> _To do_: From the entries below, list each line with "сингулярной".
Extracted data START
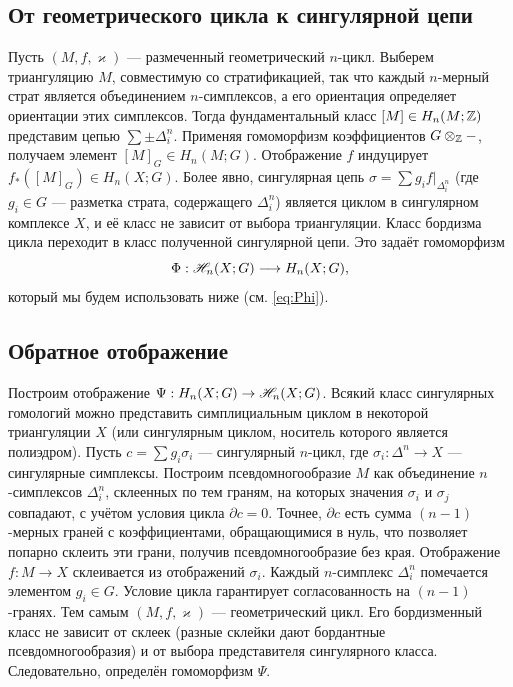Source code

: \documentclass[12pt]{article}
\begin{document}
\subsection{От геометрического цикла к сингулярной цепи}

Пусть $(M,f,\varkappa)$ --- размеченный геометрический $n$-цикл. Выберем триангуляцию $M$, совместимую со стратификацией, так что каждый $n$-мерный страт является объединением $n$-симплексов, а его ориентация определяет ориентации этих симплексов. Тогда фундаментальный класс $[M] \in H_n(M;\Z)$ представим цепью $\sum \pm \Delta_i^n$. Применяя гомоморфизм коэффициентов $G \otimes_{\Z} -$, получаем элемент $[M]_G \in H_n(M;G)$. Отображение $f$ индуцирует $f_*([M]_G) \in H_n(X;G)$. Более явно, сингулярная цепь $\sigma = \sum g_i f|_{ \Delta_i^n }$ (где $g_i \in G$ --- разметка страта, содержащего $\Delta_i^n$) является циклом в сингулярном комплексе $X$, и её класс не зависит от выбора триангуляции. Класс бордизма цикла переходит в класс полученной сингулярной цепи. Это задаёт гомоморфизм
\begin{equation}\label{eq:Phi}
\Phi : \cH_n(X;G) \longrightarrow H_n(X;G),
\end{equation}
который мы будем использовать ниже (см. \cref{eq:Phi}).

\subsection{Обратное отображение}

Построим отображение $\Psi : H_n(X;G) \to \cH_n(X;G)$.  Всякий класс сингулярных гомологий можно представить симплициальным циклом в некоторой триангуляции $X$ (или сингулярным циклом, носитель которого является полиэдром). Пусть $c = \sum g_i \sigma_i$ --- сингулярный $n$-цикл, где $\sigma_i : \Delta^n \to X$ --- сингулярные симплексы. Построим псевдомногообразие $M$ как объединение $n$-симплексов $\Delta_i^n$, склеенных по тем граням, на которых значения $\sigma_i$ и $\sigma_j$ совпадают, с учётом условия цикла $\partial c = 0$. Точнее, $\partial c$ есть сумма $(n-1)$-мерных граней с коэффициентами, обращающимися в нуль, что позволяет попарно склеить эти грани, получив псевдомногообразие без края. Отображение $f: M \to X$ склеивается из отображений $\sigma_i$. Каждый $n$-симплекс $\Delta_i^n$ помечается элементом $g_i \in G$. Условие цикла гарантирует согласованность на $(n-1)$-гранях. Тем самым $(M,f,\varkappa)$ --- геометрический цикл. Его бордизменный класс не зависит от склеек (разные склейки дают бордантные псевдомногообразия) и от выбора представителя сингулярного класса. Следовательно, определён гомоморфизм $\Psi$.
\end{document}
Extracted data END
> _Solution below_:
\subsection{От геометрического цикла к сингулярной цепи}
Пусть $(M,f,\varkappa)$ --- размеченный геометрический $n$-цикл. Выберем триангуляцию $M$, совместимую со стратификацией, так что каждый $n$-мерный страт является объединением $n$-симплексов, а его ориентация определяет ориентации этих симплексов. Тогда фундаментальный класс $[M] \in H_n(M;\Z)$ представим цепью $\sum \pm \Delta_i^n$. Применяя гомоморфизм коэффициентов $G \otimes_{\Z} -$, получаем элемент $[M]_G \in H_n(M;G)$. Отображение $f$ индуцирует $f_*([M]_G) \in H_n(X;G)$. Более явно, сингулярная цепь $\sigma = \sum g_i f|_{ \Delta_i^n }$ (где $g_i \in G$ --- разметка страта, содержащего $\Delta_i^n$) является циклом в сингулярном комплексе $X$, и её класс не зависит от выбора триангуляции. Класс бордизма цикла переходит в класс полученной сингулярной цепи. Это задаёт гомоморфизм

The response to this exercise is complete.